BEIJING - China has warned foreign governments not to meddle in its internal affairs and vowed to press ahead with plans to prosecute a Hong Kong businessman who allegedly carried thousands of Bibles into mainland China for distribution to a banned fundamentalist Christian group.

Foreign Ministry spokesman Sun Yuxi said Tuesday that Li Guangqiang, 38, "broke Chinese laws and will be dealt with according to Chinese laws."

"No other country should interfere in China's judicial independence," Sun said.

His remarks came after reports indicating President Bush had taken a personal interest in Li's case and had asked the State Department to look into the matter.

"The President is deeply concerned about these reports," State Department spokesman Richard Boucher said Monday. "Reports of a crackdown on religious practitioners in China are deeply troubling."

The law under which Li has been charged carries a maximum penalty of death.

Li, a member of the Hong Kong branch of the Anaheim, Calif.-based Local Church, transported more than 30,000 copies of the New Testament Recovery Version of the Bible into China's Fujian province last spring, according to information from the official indictment obtained by the Hong Kong-based Information Center for Human Rights and Democracy.

The human-rights group's director, Frank Lu Siqing, said the Bibles apparently were to be distributed to an underground Protestant sect known as Shouters, which the Chinese government banned in 1995, declaring it a cult.

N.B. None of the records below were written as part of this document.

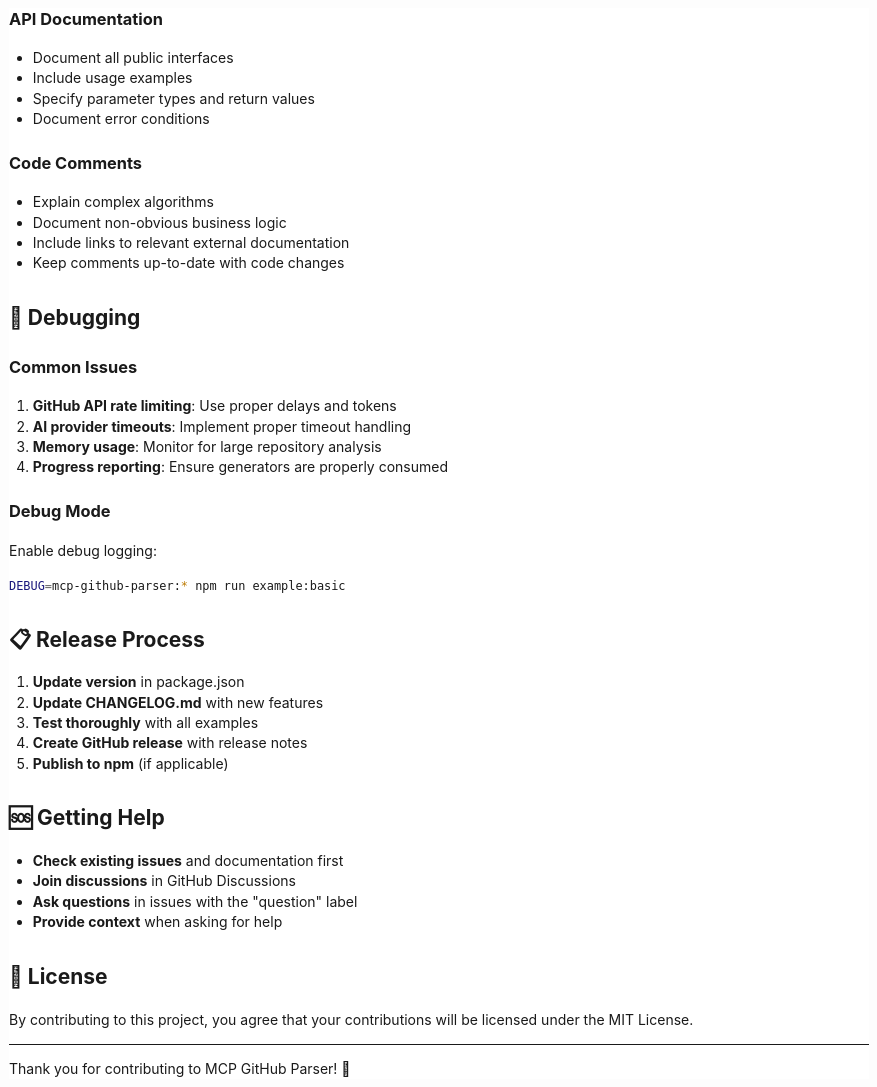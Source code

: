 ### API Documentation

- Document all public interfaces
- Include usage examples
- Specify parameter types and return values
- Document error conditions

### Code Comments

- Explain complex algorithms
- Document non-obvious business logic
- Include links to relevant external documentation
- Keep comments up-to-date with code changes

## 🐛 Debugging

### Common Issues

1. **GitHub API rate limiting**: Use proper delays and tokens
2. **AI provider timeouts**: Implement proper timeout handling
3. **Memory usage**: Monitor for large repository analysis
4. **Progress reporting**: Ensure generators are properly consumed

### Debug Mode

Enable debug logging:

```bash
DEBUG=mcp-github-parser:* npm run example:basic
```

## 📋 Release Process

1. **Update version** in package.json
2. **Update CHANGELOG.md** with new features
3. **Test thoroughly** with all examples
4. **Create GitHub release** with release notes
5. **Publish to npm** (if applicable)

## 🆘 Getting Help

- **Check existing issues** and documentation first
- **Join discussions** in GitHub Discussions
- **Ask questions** in issues with the "question" label
- **Provide context** when asking for help

## 📄 License

By contributing to this project, you agree that your contributions will be licensed under the MIT License.

---

Thank you for contributing to MCP GitHub Parser! 🎉
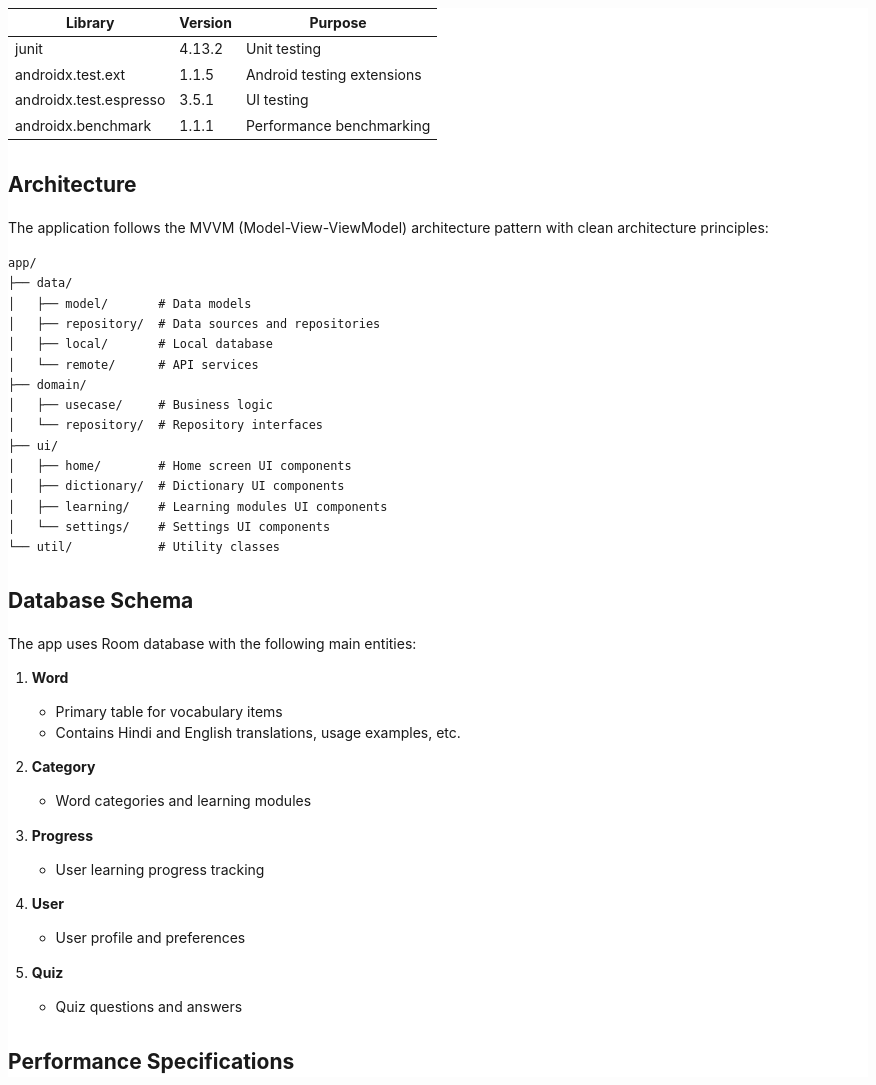 | Library | Version | Purpose |
|---------|---------|---------|
| junit | 4.13.2 | Unit testing |
| androidx.test.ext | 1.1.5 | Android testing extensions |
| androidx.test.espresso | 3.5.1 | UI testing |
| androidx.benchmark | 1.1.1 | Performance benchmarking |

## Architecture

The application follows the MVVM (Model-View-ViewModel) architecture pattern with clean architecture principles:

```
app/
├── data/
│   ├── model/       # Data models
│   ├── repository/  # Data sources and repositories
│   ├── local/       # Local database
│   └── remote/      # API services
├── domain/
│   ├── usecase/     # Business logic
│   └── repository/  # Repository interfaces
├── ui/
│   ├── home/        # Home screen UI components
│   ├── dictionary/  # Dictionary UI components
│   ├── learning/    # Learning modules UI components
│   └── settings/    # Settings UI components
└── util/            # Utility classes
```

## Database Schema

The app uses Room database with the following main entities:

1. **Word**
   - Primary table for vocabulary items
   - Contains Hindi and English translations, usage examples, etc.

2. **Category**
   - Word categories and learning modules 

3. **Progress**
   - User learning progress tracking

4. **User**
   - User profile and preferences

5. **Quiz**
   - Quiz questions and answers

## Performance Specifications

The Local Church claims about 30,000 members worldwide. Each congregation is named for its location, with the branch Li attended, for example, known simply as the Church in Hong Kong.

A church spokesman in Hong Kong, D.J. Wong, said Tuesday that Li had been a member for only a few months before his arrest.

Li was detained in the city of Fuqing in May along with two mainland Chinese colleagues, Yu Zhudi and Lin Xifu. According to Lu, the human-rights activist, all three men have been held there since.

As often happens in such cases, Li's relatives worked quietly for months seeking his release but decided to publicize his plight after two Local Church members in Hubei province were sentenced to death and a third was given a term of life imprisonment upon conviction of involvement with an "evil cult."

Fourteen other church members received lesser sentences.